Let them cook on each side until they just loose their translucency, about 2 minutes per side.
Remove the prawns from the pan and cover with foil.
Pour the white wine into the pan, increase the heat to high. Stir regularly until the sauce is reduced by about a third.
Sprinkle in the parsley.
Place prawns on a bed of pasta, rice or a risotto Milianese. Spoon some of the sauce over the meal, sprinkle with the chives, some fresh grated parmesean and enjoy.
Into a large saute pan, over medium high heat, pour the olive oil.

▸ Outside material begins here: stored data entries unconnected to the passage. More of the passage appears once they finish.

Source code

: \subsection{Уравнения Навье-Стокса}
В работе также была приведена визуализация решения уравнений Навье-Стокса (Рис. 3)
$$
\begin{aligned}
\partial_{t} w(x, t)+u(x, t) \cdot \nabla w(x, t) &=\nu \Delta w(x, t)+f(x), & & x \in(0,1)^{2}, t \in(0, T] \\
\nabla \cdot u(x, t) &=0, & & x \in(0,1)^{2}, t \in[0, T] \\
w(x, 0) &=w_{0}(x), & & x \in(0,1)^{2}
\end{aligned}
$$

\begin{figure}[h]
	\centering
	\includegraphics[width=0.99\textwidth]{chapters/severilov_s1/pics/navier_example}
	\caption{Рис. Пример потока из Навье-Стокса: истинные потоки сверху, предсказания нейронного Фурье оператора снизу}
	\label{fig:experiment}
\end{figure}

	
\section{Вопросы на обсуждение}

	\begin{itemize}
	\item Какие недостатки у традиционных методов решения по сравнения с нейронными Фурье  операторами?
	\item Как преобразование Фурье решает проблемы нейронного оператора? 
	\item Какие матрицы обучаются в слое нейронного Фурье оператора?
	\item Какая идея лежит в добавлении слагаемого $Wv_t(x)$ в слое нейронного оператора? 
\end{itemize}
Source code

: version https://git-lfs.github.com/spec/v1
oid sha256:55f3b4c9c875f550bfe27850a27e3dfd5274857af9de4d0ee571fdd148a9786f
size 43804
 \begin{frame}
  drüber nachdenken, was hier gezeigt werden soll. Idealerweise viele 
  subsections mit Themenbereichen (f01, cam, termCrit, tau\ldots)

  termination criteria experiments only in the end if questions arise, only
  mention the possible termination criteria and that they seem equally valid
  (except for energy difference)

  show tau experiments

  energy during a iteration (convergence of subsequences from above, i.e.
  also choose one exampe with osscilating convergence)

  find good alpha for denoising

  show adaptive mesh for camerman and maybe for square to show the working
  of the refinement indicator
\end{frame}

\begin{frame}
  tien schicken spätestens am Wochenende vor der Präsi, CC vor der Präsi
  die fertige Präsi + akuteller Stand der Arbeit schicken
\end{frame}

Allow to heat for a couple of minutes.
Then add the spinach by handfuls.
Let the bottom level of leaves wilt a little before stiring up the pile of spinach. Slowly toss the spinach until it is about 3/4 of the way wilted (about 3 minutes). Sprinkle the spinach with the garlic and lemon juice and stir it up. Cover with a lid or foil.
Turn off the heat and allow to sit for at least 5 minutes and up to 15.

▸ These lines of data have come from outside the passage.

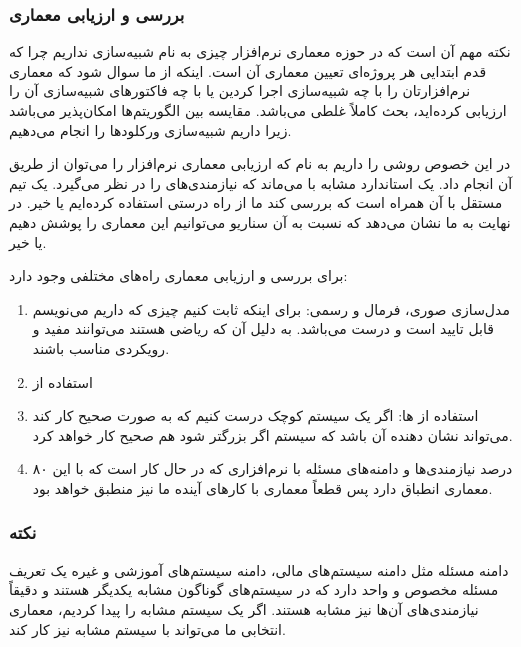 \subsubsection{بررسی و ارزیابی معماری}

نکته مهم آن است که در حوزه معماری نرم‌افزار چیزی به نام شبیه‌سازی نداریم چرا که
قدم ابتدایی هر پروژه‌ای تعیین معماری آن است. اینکه از ما سوال شود که معماری
نرم‌افزارتان را با چه شبیه‌سازی اجرا کردین یا با چه فاکتور‌های شبیه‌سازی آن را
ارزیابی کرده‌اید، بحث کاملاً غلطی می‌باشد. مقایسه بین الگوریتم‌ها امکان‌پذیر
می‌باشد زیرا داریم شبیه‌سازی ورکلود‌ها را انجام می‌دهیم.

در این خصوص روشی را داریم به نام  که ارزیابی معماری نرم‌افزار را
می‌توان از طریق آن انجام داد. یک استاندارد مشابه با  می‌ماند که
نیازمندی‌های  را در نظر می‌گیرد. یک تیم مستقل با آن همراه است
که بررسی کند ما از راه درستی استفاده کرده‌ایم یا خیر. در نهایت به ما نشان می‌دهد
که نسبت به آن سناریو می‌توانیم این معماری را پوشش دهیم یا خیر.

برای بررسی و ارزیابی معماری راه‌های مختلفی وجود دارد:

\begin{enumerate}
    \item مدل‌سازی صوری، فرمال و رسمی: برای اینکه ثابت کنیم چیزی که داریم
    می‌نویسم قابل تایید است و درست می‌باشد. به دلیل آن که ریاضی هستند می‌توانند
    مفید و رویکردی مناسب باشند.
    \item استفاده از 
    \item استفاده از ها: اگر یک سیستم کوچک درست کنیم که به
    صورت صحیح کار کند می‌تواند نشان دهنده آن باشد که سیستم اگر بزرگتر شود هم
    صحیح کار خواهد کرد.
    \item ۸۰ درصد نیازمندی‌ها و دامنه‌های مسئله با نرم‌افزاری که در حال کار است
    که با این معماری انطباق دارد پس قطعاً معماری با کار‌های آینده ما نیز منطبق
    خواهد بود.
\end{enumerate}

\subsubsection*{نکته}

دامنه مسئله مثل دامنه سیستم‌های مالی، دامنه سیستم‌های آموزشی و غیره یک تعریف
مسئله مخصوص و واحد دارد که در سیستم‌های گوناگون مشابه یکدیگر هستند و دقیقاً
نیازمندی‌های آن‌ها نیز مشابه هستند. اگر یک سیستم مشابه را پیدا کردیم، معماری
انتخابی ما می‌تواند با سیستم مشابه نیز کار کند.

If it gets too cool, you can turn up the heat and gently toss the leaves until just warm.




These saffron prawns are delicious served over pasta, rice or, if your "just mad about saffron" a risotto Milianese.
A splendid side for this creation is sauteed spinach (recipe included above). It couldn't be easier to prepare. It can sit, covered in the pan for about 15 minutes...just enough time to whip up the prawns.
When buying prawns, if fresh from the sea (no later than yesterday) isn't available, go for the frozen variety! In bulk or a sealed bag, these will taste better that those in your local fish case. The prawns in the majority of fish cases were frozen at sea and thawed by the fish monger. The problem is, there is no way of knowing when they were thawed or how. If you buy the prawns frozen you can control the thawing process. To thaw them: place them in a bowl in the refrigerator (covered, or still in the bag) the day before you need them to allow them to slowly thaw. If you need them more quickly, they can be put in a colandar, in the sink, a few hours before you need them and allowed to thaw. Spray them with cold water to speed up the process and for a final rinse before preparation. Blot them dry with paper towels before cooking.